▶ _TASK GOAL_
Read through the entries below and return each line with the word "pivoting".

▶ _RECORDS SHOWN_

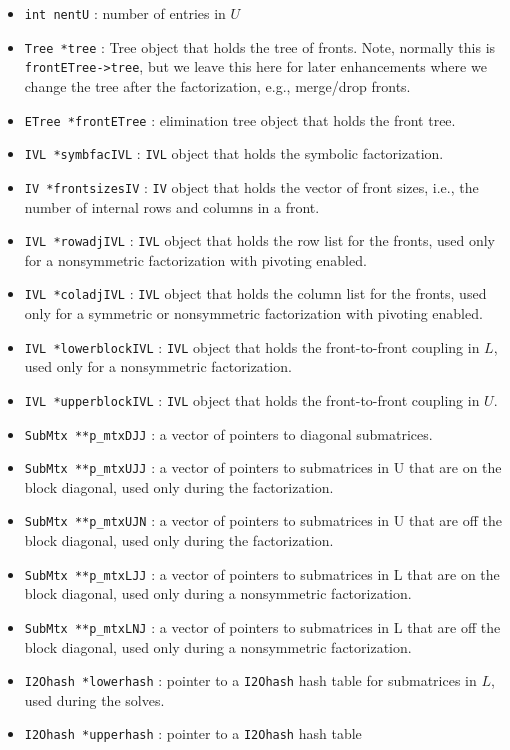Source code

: \begin{itemize}
\item
{\tt int nentU} : number of entries in $U$
\item
{\tt Tree *tree} : Tree object that holds the tree of fronts.
Note, normally this is {\tt frontETree->tree}, but we leave this
here for later enhancements where we change the tree after the
factorization, e.g., merge/drop fronts.
\item
{\tt ETree *frontETree} : elimination tree object that holds the
front tree.
\item
{\tt IVL *symbfacIVL} : {\tt IVL} object that holds the
symbolic factorization.
\item
{\tt IV *frontsizesIV} : {\tt IV} object that holds the
vector of front sizes, i.e., the number of internal rows
and columns in a front.
\item
{\tt IVL *rowadjIVL} : {\tt IVL} object that holds the
row list for the fronts, used only for a nonsymmetric factorization
with pivoting enabled.
\item
{\tt IVL *coladjIVL} : {\tt IVL} object that holds the
column list for the fronts, used only for a symmetric or
nonsymmetric factorization with pivoting enabled.
\item
{\tt IVL *lowerblockIVL} : {\tt IVL} object that holds the
front-to-front coupling in $L$, used only for a
nonsymmetric factorization.
\item
{\tt IVL *upperblockIVL} : {\tt IVL} object that holds the
front-to-front coupling in $U$.
\item
{\tt SubMtx **p\_mtxDJJ} : a vector of pointers to diagonal submatrices.
\item
{\tt SubMtx **p\_mtxUJJ} : a vector of pointers to  submatrices in U
that are on the block diagonal, used only during the factorization.
\item
{\tt SubMtx **p\_mtxUJN} : a vector of pointers to  submatrices in U
that are off the block diagonal, used only during the factorization.
\item
{\tt SubMtx **p\_mtxLJJ} : a vector of pointers to  submatrices in L
that are on the block diagonal, used only during a nonsymmetric 
factorization.
\item
{\tt SubMtx **p\_mtxLNJ} : a vector of pointers to  submatrices in L
that are off the block diagonal, used only during a nonsymmetric 
factorization.
\item
{\tt I2Ohash *lowerhash} : pointer to a {\tt I2Ohash} hash table
for submatrices in $L$, used during the solves.
\item
{\tt I2Ohash *upperhash} : pointer to a {\tt I2Ohash} hash table

\end{itemize}

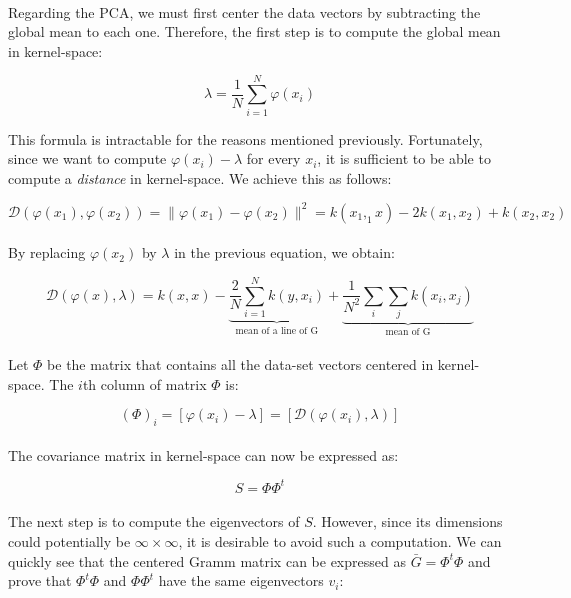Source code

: \paragraph{}
Regarding the PCA, we must first center the data vectors by subtracting the global mean to each one.
Therefore, the first step is to compute the global mean in kernel-space:

$$\lambda = \frac{1}{N}\sum_{i = 1}^{N} \varphi(x_i)$$

This formula is intractable for the reasons mentioned previously. Fortunately, since we want to
compute $\varphi(x_i) - \lambda$ for every $x_i$, it is sufficient to be able to compute a
\emph{distance} in kernel-space. We achieve this as follows:

$$\mathcal{D}(\varphi(x_1), \varphi(x_2)) = \|\varphi(x_1) - \varphi(x_2)\|^2 = k(x_1, _1x) - 2k(x_1, x_2) +
k(x_2, x_2)$$

\paragraph{}
By replacing $\varphi(x_2)$ by $\lambda$ in the previous equation, we obtain:

$$\mathcal{D}(\varphi(x), \lambda) = k(x, x) - \underbrace{\frac{2}{N}\sum_{i = 1}^N k(y,
x_i)}_{\text{mean of a line of G}} + \underbrace{\frac{1}{N^2}\sum_i\sum_j k(x_i, x_j)}_{\text{mean
of G}}$$

\paragraph{}
Let $\Phi$ be the matrix that contains all the data-set vectors centered in
kernel-space. The $i$th column of matrix $\Phi$ is:

$$(\Phi)_i = [\varphi(x_i) - \lambda] = [\mathcal{D}(\varphi(x_i), \lambda)]$$

\paragraph{} The covariance matrix in kernel-space can now be expressed as:

$$S = \Phi\Phi^t$$

\paragraph{} The next step is to compute the eigenvectors of $S$. However, since its dimensions could
potentially be
$\infty \times \infty$, it is desirable to avoid such a computation. We can quickly see that the centered Gramm
matrix can be expressed as $\bar{G} = \Phi^t\Phi$ and prove that $\Phi^t\Phi$ and $\Phi\Phi^t$ have the same
eigenvectors $v_i$:

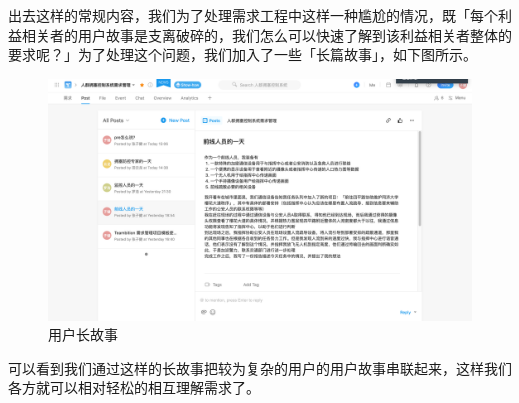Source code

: \documentclass{ctexrep}
\begin{document}
出去这样的常规内容，我们为了处理需求工程中这样一种尴尬的情况，既「每个利益相关者的用户故事是支离破碎的，我们怎么可以快速了解到该利益相关者整体的要求呢？」为了处理这个问题，我们加入了一些「长篇故事」，如下图所示。
\begin{figure}[H]
	\centering
	\includegraphics[scale=0.24]{img/longStory.png}
	\caption{\label{fig:long_story} 用户长故事}
\end{figure}
可以看到我们通过这样的长故事把较为复杂的用户的用户故事串联起来，这样我们各方就可以相对轻松的相互理解需求了。
\end{document}
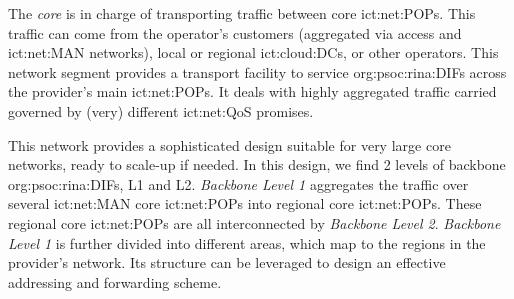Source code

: The \textit{core} is in charge of transporting traffic between core \acp{ict:net:POP}.
This traffic can come from
    the operator's customers (aggregated via access and \ac{ict:net:MAN} networks),
    local or regional \acp{ict:cloud:DC}, or
    other operators.
This network segment provides a transport facility to service \acp{org:psoc:rina:DIF} across the provider's main \acp{ict:net:POP}.
It deals with highly aggregated traffic carried governed by (very) different \ac{ict:net:QoS} promises.

This network provides a sophisticated design suitable for very large core networks, ready to scale-up if needed.
In this design, we find 2 levels of backbone \acp{org:psoc:rina:DIF}, L1 and L2.
\textit{Backbone Level 1} aggregates the traffic over several \ac{ict:net:MAN} core \acp{ict:net:POP} into regional core \acp{ict:net:POP}.
These regional core \acp{ict:net:POP} are all interconnected by \textit{Backbone Level 2}.
\textit{Backbone Level 1} is further divided into different areas, which map to the regions in the provider's network.
Its structure can be leveraged to design an effective addressing and forwarding scheme.
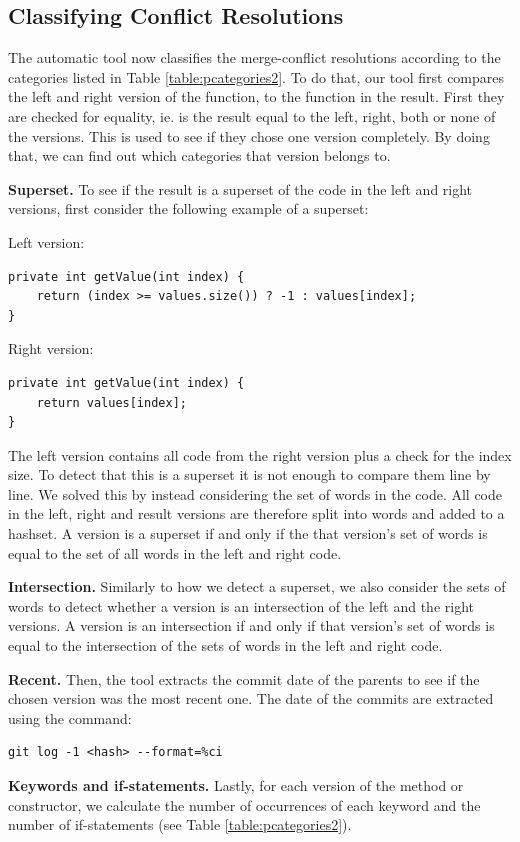 \subsection{Classifying Conflict Resolutions}
The automatic tool now classifies the merge-conflict resolutions according to the categories listed in Table \ref{table:pcategories2}. To do that, our tool first compares the left and right version of the function, to the function in the result. First they are checked for equality, ie. is the result equal to the left, right, both or none of the versions. This is used to see if they chose one version completely. By doing that, we can find out which categories that version belongs to.

\textbf{Superset.} To see if the result is a superset of the code in the left and right versions, first consider the following example of a superset:

Left version:
\lstset{language=Java,numbers=left,xleftmargin=2em,frame=single,framexleftmargin=1.5em}
\begin{lstlisting}[frame=single,breaklines=true,tabsize=2]
private int getValue(int index) {
	return (index >= values.size()) ? -1 : values[index];
}
\end{lstlisting}

Right version:
\lstset{language=Java,numbers=left,xleftmargin=2em,frame=single,framexleftmargin=1.5em}
\begin{lstlisting}[frame=single,breaklines=true,tabsize=2]
private int getValue(int index) {
	return values[index];
}
\end{lstlisting}
The left version contains all code from the right version plus a check for the index size. To detect that this is a superset it is not enough to compare them line by line. We solved this by instead considering the set of words in the code. All code in the left, right and result versions are therefore split into words and added to a hashset. A version is a superset if and only if the  that version’s set of words is equal to the set of all words in the left and right code.

\textbf{Intersection.} Similarly to how we detect a superset, we also consider the sets of words to detect whether a version is an intersection of the left and the right versions. A version is an intersection if and only if that version’s set of words is equal to the intersection of the sets of words in the left and right code.

\textbf{Recent.} Then, the tool extracts the commit date of the parents to see if the chosen version was the most recent one. The date of the commits are extracted using the command:
\lstset{language=Bash,numbers=left,xleftmargin=2em,frame=single,framexleftmargin=1.5em}
\begin{lstlisting}[frame=single,breaklines=true,tabsize=2]
git log -1 <hash> --format=%ci
\end{lstlisting}

\textbf{Keywords and if-statements.} Lastly, for each version of the method or constructor, we calculate the number of occurrences of each keyword and the number of if-statements (see Table \ref{table:pcategories2}).





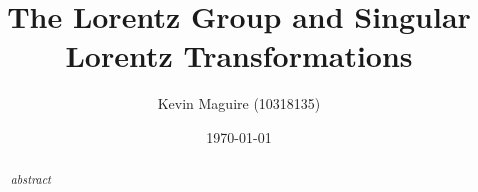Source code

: \documentclass[floatfix,aps,prd,amsmath,amssymb]{revtex4}
\begin{document}
\title{The Lorentz Group and Singular Lorentz Transformations}
\author{Kevin Maguire (10318135)}
\date{\today}

\begin{abstract}
\textit{abstract}
\end{abstract}

\maketitle
{}


\newpage

\tableofcontents

\newpage









 






\begin{thebibliography}{10}
\end{thebibliography}
\end{document}
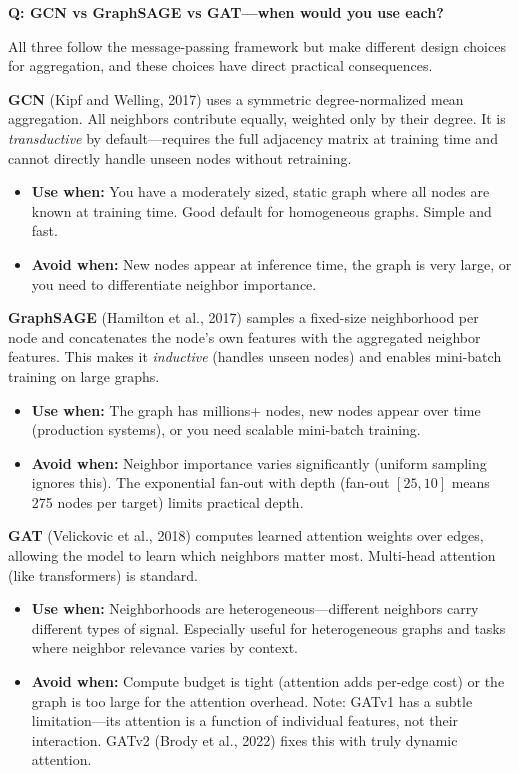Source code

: \begin{interviewq}
\textbf{Q: GCN vs GraphSAGE vs GAT---when would you use each?}

 \quad {} \quad \badgefreq{\freqmed}

\stronganswer

All three follow the message-passing framework but make different design choices for aggregation, and these choices have direct practical consequences.

\textbf{GCN} (Kipf and Welling, 2017) uses a symmetric degree-normalized mean aggregation. All neighbors contribute equally, weighted only by their degree. It is \textit{transductive} by default---requires the full adjacency matrix at training time and cannot directly handle unseen nodes without retraining.
\begin{itemize}
    \item \textbf{Use when:} You have a moderately sized, static graph where all nodes are known at training time. Good default for homogeneous graphs. Simple and fast.
    \item \textbf{Avoid when:} New nodes appear at inference time, the graph is very large, or you need to differentiate neighbor importance.
\end{itemize}

\textbf{GraphSAGE} (Hamilton et al., 2017) samples a fixed-size neighborhood per node and concatenates the node's own features with the aggregated neighbor features. This makes it \textit{inductive} (handles unseen nodes) and enables mini-batch training on large graphs.
\begin{itemize}
    \item \textbf{Use when:} The graph has millions+ nodes, new nodes appear over time (production systems), or you need scalable mini-batch training.
    \item \textbf{Avoid when:} Neighbor importance varies significantly (uniform sampling ignores this). The exponential fan-out with depth (fan-out $[25, 10]$ means 275 nodes per target) limits practical depth.
\end{itemize}

\textbf{GAT} (Velickovic et al., 2018) computes learned attention weights over edges, allowing the model to learn which neighbors matter most. Multi-head attention (like transformers) is standard.
\begin{itemize}
    \item \textbf{Use when:} Neighborhoods are heterogeneous---different neighbors carry different types of signal. Especially useful for heterogeneous graphs and tasks where neighbor relevance varies by context.
    \item \textbf{Avoid when:} Compute budget is tight (attention adds per-edge cost) or the graph is too large for the attention overhead. Note: GATv1 has a subtle limitation---its attention is a function of individual features, not their interaction. GATv2 (Brody et al., 2022) fixes this with truly dynamic attention.
\end{itemize}


\end{interviewq}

▶ _RESPONSE TO THIS EXERCISE_
with pivoting enabled.
nonsymmetric factorization with pivoting enabled.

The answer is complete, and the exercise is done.